Die deutsche Armee will in Nordafghanistan nur noch als Berater auftreten. Kämpfende Einheiten sollen andere stellen, zum Beispiel Georgier.

Bundeswehrsoldaten bei einer Übung in Masar-i-Scharif im Dezember 2013. Bild: dpa

MASAR-I-SCHARIF taz | Wären da nicht die Uniformen im hellbeigen Wüstenflecktarn, man würde nicht unbedingt merken, dass man mitten im Kriegsgebiet gelandet ist.

Die tarnfarbenen „Dingos“, „Füchse“ oder „Marder“, jene gepanzerten Militärfahrzeuge, die das Bild des deutschen Afghanistaneinsatzes prägten, sind verschwunden. Stattdessen dominieren weiße Pick-ups des Typs Toyota Hilux das Straßenbild im letzten von der Bundeswehr betriebenen Camp bei Masar-i-Scharif.

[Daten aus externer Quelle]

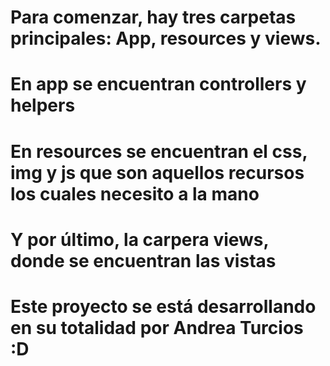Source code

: # Para comenzar, hay tres carpetas principales: App, resources y views.
# En app se encuentran controllers y helpers
# En resources se encuentran el css, img y js que son aquellos recursos los cuales necesito a la mano
# Y por último, la carpera views, donde se encuentran las vistas

# Este proyecto se está desarrollando en su totalidad por Andrea Turcios :D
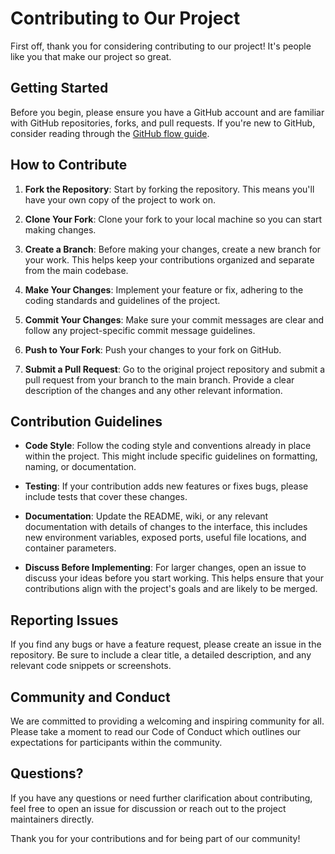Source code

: # Contributing to Our Project

First off, thank you for considering contributing to our project! It's people like you that make our project so great.

## Getting Started

Before you begin, please ensure you have a GitHub account and are familiar with GitHub repositories, forks, and pull requests. If you're new to GitHub, consider reading through the [GitHub flow guide](https://guides.github.com/introduction/flow/).

## How to Contribute

1. **Fork the Repository**: Start by forking the repository. This means you'll have your own copy of the project to work on.

2. **Clone Your Fork**: Clone your fork to your local machine so you can start making changes.

3. **Create a Branch**: Before making your changes, create a new branch for your work. This helps keep your contributions organized and separate from the main codebase.

4. **Make Your Changes**: Implement your feature or fix, adhering to the coding standards and guidelines of the project.

5. **Commit Your Changes**: Make sure your commit messages are clear and follow any project-specific commit message guidelines.

6. **Push to Your Fork**: Push your changes to your fork on GitHub.

7. **Submit a Pull Request**: Go to the original project repository and submit a pull request from your branch to the main branch. Provide a clear description of the changes and any other relevant information.

## Contribution Guidelines

- **Code Style**: Follow the coding style and conventions already in place within the project. This might include specific guidelines on formatting, naming, or documentation.

- **Testing**: If your contribution adds new features or fixes bugs, please include tests that cover these changes.

- **Documentation**: Update the README, wiki, or any relevant documentation with details of changes to the interface, this includes new environment variables, exposed ports, useful file locations, and container parameters.

- **Discuss Before Implementing**: For larger changes, open an issue to discuss your ideas before you start working. This helps ensure that your contributions align with the project's goals and are likely to be merged.

## Reporting Issues

If you find any bugs or have a feature request, please create an issue in the repository. Be sure to include a clear title, a detailed description, and any relevant code snippets or screenshots.

## Community and Conduct

We are committed to providing a welcoming and inspiring community for all. Please take a moment to read our Code of Conduct which outlines our expectations for participants within the community.

## Questions?

If you have any questions or need further clarification about contributing, feel free to open an issue for discussion or reach out to the project maintainers directly.

Thank you for your contributions and for being part of our community!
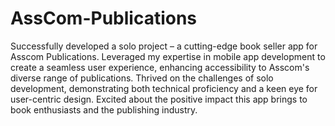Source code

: # AssCom-Publications
 Successfully developed a solo project – a cutting-edge book seller app for Asscom Publications. Leveraged my expertise in mobile app development to create a seamless user experience, enhancing accessibility to Asscom's diverse range of publications. Thrived on the challenges of solo development, demonstrating both technical proficiency and a keen eye for user-centric design. Excited about the positive impact this app brings to book enthusiasts and the publishing industry.
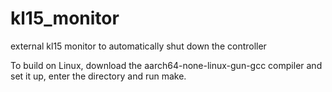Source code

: # kl15_monitor
external kl15 monitor to automatically shut down the controller

To build on Linux, download the aarch64-none-linux-gun-gcc compiler and set it up, enter the directory and run make.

Die Toyotas hat die Bundeswehr von lokalen Unternehmen gemietet. Sie dienen der Fortbewegung innerhalb des zweieinhalb mal eineinhalb Kilometer großen Lagers. Der eigene Fuhrpark wurde schon stark reduziert. Bei der Suche nach Ersatz haben die Planer ausgerechnet jenes Allrad-Fahrzeug gewählt, das Standardausrüstung aller Warlords der Welt ist. Auch die IS-Milizen nutzen den Hilux – mit Maschinengewehr auf der Ladefläche.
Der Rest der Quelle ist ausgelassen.